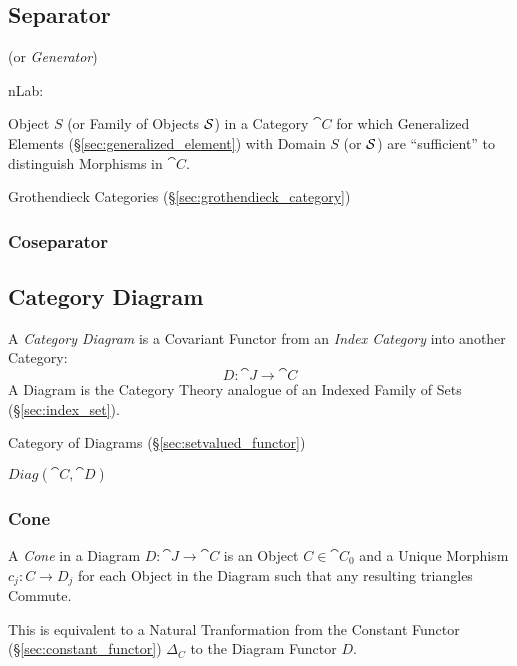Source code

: \subsection{Separator}\label{sec:separator}

(or \emph{Generator})

nLab:

Object $S$ (or Family of Objects $\mathcal{S}$) in a Category $\cat{C}$
for which Generalized Elements (\S\ref{sec:generalized_element}) with
Domain $S$ (or $\mathcal{S}$) are ``sufficient'' to distinguish
Morphisms in $\cat{C}$.

Grothendieck Categories (\S\ref{sec:grothendieck_category})



\subsubsection{Coseparator}\label{sec:coseparator}



\subsection{Category Diagram}\label{sec:category_diagram}

A \emph{Category Diagram} is a Covariant Functor from an \emph{Index
  Category} into another Category:
\[
  D : \cat{J} \rightarrow \cat{C}
\]
A Diagram is the Category Theory analogue of an Indexed Family of Sets
(\S\ref{sec:index_set}).

Category of Diagrams (\S\ref{sec:setvalued_functor})

$Diag(\cat{C},\cat{D})$



\subsubsection{Cone}\label{sec:category_cone}

A \emph{Cone} in a Diagram $D : \cat{J} \rightarrow \cat{C}$ is
an Object $C \in \cat{C}_0$ and a Unique Morphism $c_j : C
\rightarrow D_j$ for each Object in the Diagram such that any
resulting triangles Commute.

This is equivalent to a Natural Tranformation from the Constant
Functor (\S\ref{sec:constant_functor}) $\Delta_C$ to the Diagram
Functor $D$.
- - - - -
If a line of the records above holds the word "Cone", show it.

**COMPLETED EXERCISE**
\subsubsection{Cone}\label{sec:category_cone}
A \emph{Cone} in a Diagram $D : \cat{J} \rightarrow \cat{C}$ is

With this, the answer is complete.